/---

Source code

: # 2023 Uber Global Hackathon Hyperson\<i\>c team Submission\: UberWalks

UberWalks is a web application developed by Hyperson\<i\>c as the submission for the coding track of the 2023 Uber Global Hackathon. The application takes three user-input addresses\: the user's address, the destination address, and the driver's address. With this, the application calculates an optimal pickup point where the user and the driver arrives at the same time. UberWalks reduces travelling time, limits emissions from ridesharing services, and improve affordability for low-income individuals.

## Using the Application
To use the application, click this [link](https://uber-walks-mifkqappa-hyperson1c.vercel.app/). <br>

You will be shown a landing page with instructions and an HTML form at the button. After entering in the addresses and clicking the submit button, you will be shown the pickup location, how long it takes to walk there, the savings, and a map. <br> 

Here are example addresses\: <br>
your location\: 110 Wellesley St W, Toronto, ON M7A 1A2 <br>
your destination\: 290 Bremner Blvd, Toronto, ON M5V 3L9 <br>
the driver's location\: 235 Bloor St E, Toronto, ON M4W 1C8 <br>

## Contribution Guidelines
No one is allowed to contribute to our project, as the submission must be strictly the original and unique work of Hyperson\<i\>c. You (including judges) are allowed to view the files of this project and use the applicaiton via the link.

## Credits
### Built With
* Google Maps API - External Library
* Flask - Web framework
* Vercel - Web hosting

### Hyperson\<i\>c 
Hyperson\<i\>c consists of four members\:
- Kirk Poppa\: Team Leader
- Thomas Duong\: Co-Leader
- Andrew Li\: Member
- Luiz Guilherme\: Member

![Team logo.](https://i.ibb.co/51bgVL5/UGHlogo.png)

\---

Once the line containing "- Andrew Li\: Member" is found, print it and every line after it through the end of the listing, exactly and alone.

_Solution for this problem:_
- Andrew Li\: Member
- Luiz Guilherme\: Member

![Team logo.](https://i.ibb.co/51bgVL5/UGHlogo.png)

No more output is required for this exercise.